Dans un communiqué, le gouvernement de N’Djamena explique cette décision par ce qu’il considère comme une justice « à géométrie variable » et une concentration excessive des activités de la Cour sur les pays africains. Selon les autorités tchadiennes, neuf des treize enquêtes ouvertes par la CPI concernent des États africains, alimentant le sentiment d’une justice sélective.
Le ministre tchadien des Affaires étrangères, Abdoulaye Sabre Fadoul, a estimé que son pays « ne se sentait plus en phase » avec le fonctionnement actuel de l’institution. Il a également appelé les autres États africains membres de la CPI à réexaminer leur participation à la Cour.
Cette décision intervient dans un contexte où plusieurs pays du Sahel, notamment le Burkina Faso, le Mali et le Niger, ont eux aussi engagé ou annoncé des démarches similaires de retrait, dénonçant ce qu’ils qualifient d’instrumentalisation politique de la juridiction internationale.

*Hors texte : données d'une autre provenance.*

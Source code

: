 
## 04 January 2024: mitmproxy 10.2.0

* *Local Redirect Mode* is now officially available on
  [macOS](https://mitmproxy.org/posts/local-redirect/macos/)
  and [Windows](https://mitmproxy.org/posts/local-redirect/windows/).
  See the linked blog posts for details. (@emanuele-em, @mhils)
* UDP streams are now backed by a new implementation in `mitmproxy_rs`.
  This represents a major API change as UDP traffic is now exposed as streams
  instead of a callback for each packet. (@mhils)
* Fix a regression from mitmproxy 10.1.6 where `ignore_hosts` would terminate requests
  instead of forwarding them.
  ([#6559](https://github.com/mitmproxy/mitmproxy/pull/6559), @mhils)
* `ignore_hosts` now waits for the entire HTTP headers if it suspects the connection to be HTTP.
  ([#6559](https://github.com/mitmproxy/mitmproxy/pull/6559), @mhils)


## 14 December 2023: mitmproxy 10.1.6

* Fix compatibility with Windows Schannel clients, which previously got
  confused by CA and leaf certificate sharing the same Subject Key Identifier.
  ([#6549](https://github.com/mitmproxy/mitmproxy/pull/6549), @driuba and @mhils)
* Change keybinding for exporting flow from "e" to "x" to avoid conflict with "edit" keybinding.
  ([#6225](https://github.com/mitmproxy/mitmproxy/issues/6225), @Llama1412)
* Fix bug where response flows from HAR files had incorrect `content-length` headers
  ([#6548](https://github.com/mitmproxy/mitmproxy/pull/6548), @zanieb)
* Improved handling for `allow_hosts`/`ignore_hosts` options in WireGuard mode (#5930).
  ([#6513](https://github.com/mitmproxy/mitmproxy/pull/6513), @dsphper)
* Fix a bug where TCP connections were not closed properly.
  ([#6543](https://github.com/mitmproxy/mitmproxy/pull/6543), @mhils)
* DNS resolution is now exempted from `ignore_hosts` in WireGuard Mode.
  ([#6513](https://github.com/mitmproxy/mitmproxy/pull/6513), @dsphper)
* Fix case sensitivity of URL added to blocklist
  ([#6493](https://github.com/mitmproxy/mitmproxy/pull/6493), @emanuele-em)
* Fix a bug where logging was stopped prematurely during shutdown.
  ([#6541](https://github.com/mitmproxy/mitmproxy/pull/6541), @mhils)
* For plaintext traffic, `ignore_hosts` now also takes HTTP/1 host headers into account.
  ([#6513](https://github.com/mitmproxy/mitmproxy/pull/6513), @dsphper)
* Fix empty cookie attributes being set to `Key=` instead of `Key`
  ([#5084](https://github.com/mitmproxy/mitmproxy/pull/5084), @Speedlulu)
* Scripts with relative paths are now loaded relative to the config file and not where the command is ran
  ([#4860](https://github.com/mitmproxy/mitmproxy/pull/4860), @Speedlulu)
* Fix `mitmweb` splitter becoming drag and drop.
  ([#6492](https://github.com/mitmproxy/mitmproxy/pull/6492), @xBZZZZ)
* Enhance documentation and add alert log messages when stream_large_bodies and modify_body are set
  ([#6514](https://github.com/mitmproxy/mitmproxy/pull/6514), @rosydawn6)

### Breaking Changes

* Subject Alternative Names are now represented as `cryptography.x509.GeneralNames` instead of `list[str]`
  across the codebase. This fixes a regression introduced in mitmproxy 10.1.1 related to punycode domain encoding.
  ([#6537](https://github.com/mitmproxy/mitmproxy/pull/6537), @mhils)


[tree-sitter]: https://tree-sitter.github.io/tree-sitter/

Membre de la CPI depuis 2006, le Tchad précise toutefois que son retrait ne remet pas en cause son engagement en faveur de la lutte contre l’impunité. Le gouvernement affirme vouloir privilégier le renforcement des mécanismes judiciaires africains pour juger les crimes les plus graves sur le continent.
Conformément à l’article 127 du Statut de Rome, le retrait du Tchad ne prendra effet qu’un an après la réception officielle de la notification par les Nations unies. D’ici là, le pays demeure lié à ses obligations envers la Cour.
Une décision qui relance le débat sur la place de l’Afrique au sein de la justice pénale internationale et sur l’avenir de la CPI dans un contexte de contestation croissante de son action sur le continent.